Hace
unos años visité el Museo Imperial de la Guerra (Imperial War Museum) en Londres, por
consejo de mi hermano José-Luis. Confieso que la sugerencia me pareció
descabellada, propia de mi hermano mayor, tan raro como yo y con aficiones
bastante peculiares, para lo que se estila habitualmente. Una de ellas, que yo
nunca he compartido en exceso, es su interés por la historia bélica del siglo
XX. No me refiero a los antecedentes económicos y socio-políticos de los
conflictos armados, ni a sus tristes consecuencias, asunto hacia el que sí
inclino mis preferencias. A él le interesan la estrategia militar, las armas
utilizadas, las conquistas obtenidas. Así, cuando fui exhortada a visitar un
museo de nombre tan poco atractivo, y para más inri,
en una ciudad en la que si algo no falta son museos interesantes -y
famosísimos- que visitar, mi primera reacción fue
hacerme la longuis. Pero no me atreví a luchar contra
la persistencia de mis mayores, y acudí al impresionante recinto londinense sumisa y resignada. (Os aseguro que es mi sino.)
Mi
sorpresa fue grande y agradable: las colecciones del museo, fundado a
principios del siglo pasado, son de todo tipo y condición, y abarcan desde
objetos propagandísticos utilizados por la Administración de Churchill para animar a los británicos a resistir, hasta
decorados a escala real de las trincheras de la primera guerra mundial, pasando
por muestras de armamento ligero y pesado, fotografías aéreas de las zonas
conquistadas por el ejército aliado en la segunda gran guerra, o suculentas
porciones de vida cotidiana de los ciudadanos ingleses en plena época de
bombardeos.
Pero
lo que me dejó un hondo poso en mi precaria sensibilidad fue la zona en la que
se rememoraba la liberación del campo de concentración de Bergen-Belsen, por parte del
ejército británico. Este lugar horrible, situado en la Baja Sajonia, fue
establecido por las SS a finales de la guerra con el inicial objetivo de
funcionar como estación de tránsito para presos gentiles (izquierdistas,
homosexuales, gitanos, etc.), y judíos holandeses, polacos, húngaros y de otras
tierras conquistadas, la mayor parte de los cuales moriría poco después en los
campos de exterminio diseñados en la conferencia de Wannsee,
y que se construyeron más hacia el este de Europa.
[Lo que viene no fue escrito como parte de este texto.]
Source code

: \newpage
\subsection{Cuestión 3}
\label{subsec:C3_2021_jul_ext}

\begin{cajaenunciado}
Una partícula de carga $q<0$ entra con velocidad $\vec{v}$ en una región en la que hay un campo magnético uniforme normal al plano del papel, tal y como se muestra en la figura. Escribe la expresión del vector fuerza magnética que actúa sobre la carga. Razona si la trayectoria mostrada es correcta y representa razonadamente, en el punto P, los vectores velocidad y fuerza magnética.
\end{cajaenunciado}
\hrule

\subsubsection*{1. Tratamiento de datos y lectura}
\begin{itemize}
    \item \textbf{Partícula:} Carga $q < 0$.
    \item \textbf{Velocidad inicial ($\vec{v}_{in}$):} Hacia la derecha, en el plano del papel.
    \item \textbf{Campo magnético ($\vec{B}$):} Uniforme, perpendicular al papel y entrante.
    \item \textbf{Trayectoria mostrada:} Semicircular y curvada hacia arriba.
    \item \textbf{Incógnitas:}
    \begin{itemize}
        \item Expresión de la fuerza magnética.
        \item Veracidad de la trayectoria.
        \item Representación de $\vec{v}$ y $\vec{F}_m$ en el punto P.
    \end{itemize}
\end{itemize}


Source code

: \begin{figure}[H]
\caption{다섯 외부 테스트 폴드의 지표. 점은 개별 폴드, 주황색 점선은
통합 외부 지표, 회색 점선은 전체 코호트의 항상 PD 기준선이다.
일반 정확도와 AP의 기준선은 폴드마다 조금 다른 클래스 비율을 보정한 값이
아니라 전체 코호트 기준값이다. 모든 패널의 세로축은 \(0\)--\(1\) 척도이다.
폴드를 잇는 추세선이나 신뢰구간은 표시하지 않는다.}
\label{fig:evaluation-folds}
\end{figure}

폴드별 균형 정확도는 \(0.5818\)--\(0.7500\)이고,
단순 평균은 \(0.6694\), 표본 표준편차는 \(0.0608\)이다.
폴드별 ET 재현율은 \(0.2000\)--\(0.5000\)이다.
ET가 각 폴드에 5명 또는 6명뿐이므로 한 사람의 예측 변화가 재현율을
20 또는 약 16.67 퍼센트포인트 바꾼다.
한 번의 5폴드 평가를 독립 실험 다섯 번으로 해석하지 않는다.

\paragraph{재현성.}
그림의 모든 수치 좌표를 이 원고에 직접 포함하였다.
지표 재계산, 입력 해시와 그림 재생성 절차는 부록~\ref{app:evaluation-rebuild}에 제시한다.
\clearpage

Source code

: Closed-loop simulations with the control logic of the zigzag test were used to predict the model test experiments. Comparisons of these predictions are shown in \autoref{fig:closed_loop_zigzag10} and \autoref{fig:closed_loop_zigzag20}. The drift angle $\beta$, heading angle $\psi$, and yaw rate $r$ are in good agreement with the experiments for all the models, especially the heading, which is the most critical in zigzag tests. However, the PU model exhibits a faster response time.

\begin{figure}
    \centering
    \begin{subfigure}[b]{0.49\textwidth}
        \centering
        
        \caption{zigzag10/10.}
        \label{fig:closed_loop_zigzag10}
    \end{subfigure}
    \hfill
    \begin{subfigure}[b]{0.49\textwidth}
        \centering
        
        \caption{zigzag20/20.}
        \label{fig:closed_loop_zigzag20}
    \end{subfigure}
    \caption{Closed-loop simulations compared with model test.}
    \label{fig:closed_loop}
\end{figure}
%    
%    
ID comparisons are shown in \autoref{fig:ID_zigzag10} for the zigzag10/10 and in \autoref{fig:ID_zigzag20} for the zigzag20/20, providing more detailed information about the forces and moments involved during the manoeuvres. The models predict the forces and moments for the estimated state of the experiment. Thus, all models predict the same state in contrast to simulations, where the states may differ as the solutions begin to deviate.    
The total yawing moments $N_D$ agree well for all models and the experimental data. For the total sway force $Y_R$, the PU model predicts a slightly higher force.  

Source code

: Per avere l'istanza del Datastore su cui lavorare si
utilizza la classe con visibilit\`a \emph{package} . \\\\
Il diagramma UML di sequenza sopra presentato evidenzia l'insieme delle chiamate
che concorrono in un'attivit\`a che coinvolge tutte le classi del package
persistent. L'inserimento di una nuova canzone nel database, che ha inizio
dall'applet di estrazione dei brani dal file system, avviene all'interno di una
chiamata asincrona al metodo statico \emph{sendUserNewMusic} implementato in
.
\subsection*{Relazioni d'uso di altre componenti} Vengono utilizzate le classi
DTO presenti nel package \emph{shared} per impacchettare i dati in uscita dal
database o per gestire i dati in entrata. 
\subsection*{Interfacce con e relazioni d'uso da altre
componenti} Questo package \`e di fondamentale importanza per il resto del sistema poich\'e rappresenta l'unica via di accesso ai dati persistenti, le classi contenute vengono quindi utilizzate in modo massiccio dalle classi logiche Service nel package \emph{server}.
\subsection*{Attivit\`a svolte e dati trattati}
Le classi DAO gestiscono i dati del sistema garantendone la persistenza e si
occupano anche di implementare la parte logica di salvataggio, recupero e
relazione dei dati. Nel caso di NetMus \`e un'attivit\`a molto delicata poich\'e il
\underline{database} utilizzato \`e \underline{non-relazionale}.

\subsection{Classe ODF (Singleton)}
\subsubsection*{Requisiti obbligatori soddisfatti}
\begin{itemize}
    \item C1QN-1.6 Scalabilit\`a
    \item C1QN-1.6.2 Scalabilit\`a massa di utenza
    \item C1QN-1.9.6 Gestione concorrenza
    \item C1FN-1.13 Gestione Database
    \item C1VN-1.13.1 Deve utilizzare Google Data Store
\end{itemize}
En un principio se proyectó
para encerrar a unos diez mil prisioneros, pero la urgencia de las autoridades
alemanas por llevar a cabo la “solución final”, anticipándose a la posibilidad
de que Alemania perdiese la guerra, provocó pronto la superpoblación del campo.
Llegaron a hacinarse allí, en condiciones deplorabilísimas,
50.000 presos de toda condición. 37.000 de ellos murieron en Bergen-Belsen víctimas del hambre, las enfermedades, la violencia
de los guardianes del campo y el agotamiento producido por el trabajo forzado.
En Bergen-Belsen no hubo gaseamientos
ni incineraciones, y sin embargo la mortandad era altísima: las tropas
británicas, al llegar allí, quedaron espantadas al ver los cientos de cadáveres
hacinados en grandes fosas comunes que, por desidia, no habían sido cubiertas.
Muchos de los supervivientes, comidos por las enfermedades y la
suciedad, esqueléticos, desorientados, semidesnudos, no resistieron los
intentos de las enfermeras británicas por alimentar sus cuerpos desnutridos. La
mayor parte de ellos murió tras la liberación del campo.
En el museo se exponen, para el espanto de los visitantes, los
rostros de los responsables del campo que las tropas pudieron tomar como
prisioneros: eran auténticos monstruos, prodigio de fealdad y de podredumbre
interna. A pesar de todo lo descrito, son aquellos ojos desorbitados, aquellas
muecas odiosas, las que recuerdo siempre vivamente de mi visita al Museo
Imperial de la Guerra.
Estos días en que se conmemora la liberación de otro infierno, el
de Auschwitz, éste más productivo en cuanto
a los asesinatos, he recordado aquellos rostros llenos de locura y de rabia, y
he vuelto a sentir terror de la especie humana.
Y he recordado también que en muchas partes del mundo, en estos
momentos en los que escribo, hay hombres y mujeres como los verdugos de los
campos de concentración, trabajo y exterminio nazis, que disfrutan torturando
hasta la muerte, la extenuación o la derrota, a sus semejantes.
Y no. No puedo con ello. Cuánto horror.